Global warming is a great concern for the overall current and future health of the planet. The top 25 papers in the Special Topic on Global Warming reflect the various research topics in this field. Climate models, whether of sea-surface temperatures, surface air temperature, or cloud parameterization, are widely used methods for predicting future global temperature trends. Concerns over the major causes of global warming—carbon dioxide emissions, global nitrogen cycles, and change in land use and vegetation cover—as well as concerns over potential consequences of global warming—effects on coastal rainfall, stream-flow, sea ice, and vegetation growth—are addressed. Storage of organic carbon in soil and release of carbon dioxide from the soil are significant factors that are hotly debated in global warming research. Past global warming trends can be studied in the fossil record; one study shows rapid global warming and oceanographic changes to be the cause of a major deep-sea benthic extinction in the Paleocene era. Finally, as if to demonstrate that the issues surrounding global warming are not strictly limited to esoteric scientific interest, one of the papers in this group addresses proposed policy changes to counteract global warming’s deleterious effects.

Methodology

To construct this database, papers were extracted based on title-and author-supplied keywords for Global Warming. The keywords used were as follows: "global warming."

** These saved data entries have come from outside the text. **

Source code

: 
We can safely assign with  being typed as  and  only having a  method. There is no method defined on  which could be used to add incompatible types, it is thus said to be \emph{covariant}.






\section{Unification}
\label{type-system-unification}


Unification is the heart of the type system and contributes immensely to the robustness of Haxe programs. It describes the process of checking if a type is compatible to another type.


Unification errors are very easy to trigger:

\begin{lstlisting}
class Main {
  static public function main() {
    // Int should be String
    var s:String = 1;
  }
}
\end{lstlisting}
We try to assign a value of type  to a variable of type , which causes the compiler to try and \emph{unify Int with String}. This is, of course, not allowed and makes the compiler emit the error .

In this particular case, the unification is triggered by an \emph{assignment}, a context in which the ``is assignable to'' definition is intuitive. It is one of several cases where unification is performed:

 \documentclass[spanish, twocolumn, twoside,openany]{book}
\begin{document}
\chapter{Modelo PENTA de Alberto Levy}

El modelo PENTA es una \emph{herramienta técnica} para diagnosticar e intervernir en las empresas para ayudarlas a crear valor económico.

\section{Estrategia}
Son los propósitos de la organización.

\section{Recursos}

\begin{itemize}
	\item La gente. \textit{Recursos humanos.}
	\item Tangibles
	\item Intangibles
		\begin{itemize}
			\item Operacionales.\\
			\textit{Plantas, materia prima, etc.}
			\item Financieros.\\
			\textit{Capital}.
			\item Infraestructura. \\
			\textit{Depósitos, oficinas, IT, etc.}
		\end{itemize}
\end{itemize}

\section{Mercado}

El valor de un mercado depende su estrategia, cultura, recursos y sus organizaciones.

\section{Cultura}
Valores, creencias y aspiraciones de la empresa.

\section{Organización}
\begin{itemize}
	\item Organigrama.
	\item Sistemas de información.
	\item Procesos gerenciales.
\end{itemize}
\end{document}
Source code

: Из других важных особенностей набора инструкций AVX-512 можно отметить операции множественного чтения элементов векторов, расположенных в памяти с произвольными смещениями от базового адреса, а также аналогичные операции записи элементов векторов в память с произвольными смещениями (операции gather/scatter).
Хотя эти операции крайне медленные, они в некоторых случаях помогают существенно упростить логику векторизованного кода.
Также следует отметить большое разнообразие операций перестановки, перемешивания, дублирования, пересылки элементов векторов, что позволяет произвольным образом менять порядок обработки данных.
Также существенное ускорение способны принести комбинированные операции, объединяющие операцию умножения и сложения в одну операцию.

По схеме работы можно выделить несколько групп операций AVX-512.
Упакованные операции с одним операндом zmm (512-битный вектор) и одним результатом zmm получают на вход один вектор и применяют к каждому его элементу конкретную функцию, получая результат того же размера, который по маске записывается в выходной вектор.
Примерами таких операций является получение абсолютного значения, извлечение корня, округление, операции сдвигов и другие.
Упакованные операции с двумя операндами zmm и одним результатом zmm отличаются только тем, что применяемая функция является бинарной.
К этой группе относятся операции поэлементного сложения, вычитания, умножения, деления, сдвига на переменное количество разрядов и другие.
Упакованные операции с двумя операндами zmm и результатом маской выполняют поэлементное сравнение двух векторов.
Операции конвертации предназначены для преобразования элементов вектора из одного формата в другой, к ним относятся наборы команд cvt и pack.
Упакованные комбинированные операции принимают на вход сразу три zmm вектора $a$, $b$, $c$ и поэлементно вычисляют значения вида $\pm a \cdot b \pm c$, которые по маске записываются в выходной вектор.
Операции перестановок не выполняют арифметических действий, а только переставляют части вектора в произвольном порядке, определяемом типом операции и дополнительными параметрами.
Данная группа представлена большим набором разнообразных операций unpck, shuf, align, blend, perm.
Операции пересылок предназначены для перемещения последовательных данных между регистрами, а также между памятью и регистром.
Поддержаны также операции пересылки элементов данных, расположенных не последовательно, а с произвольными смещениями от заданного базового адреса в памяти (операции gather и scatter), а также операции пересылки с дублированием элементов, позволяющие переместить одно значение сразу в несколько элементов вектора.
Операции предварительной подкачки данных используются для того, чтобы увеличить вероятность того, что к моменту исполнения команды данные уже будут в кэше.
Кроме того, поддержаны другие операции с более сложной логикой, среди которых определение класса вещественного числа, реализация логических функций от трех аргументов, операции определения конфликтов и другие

The baseline time span for this database is 1991-August 2001. The resulting database contained 2,823 papers; 4,624 authors;  77 countries; 804 journals; and 1,408 institutions.

Rankings

Once the database was in place, it was used to generate the lists of top 25 papers, authors, journals, institutions, and nations, covering a time span of 1991-August 2001.

The top 25 papers are ranked according to total cites. Rankings for author, journal, institution, and country are listed in three ways: according to total cites, total papers, and total cites/paper.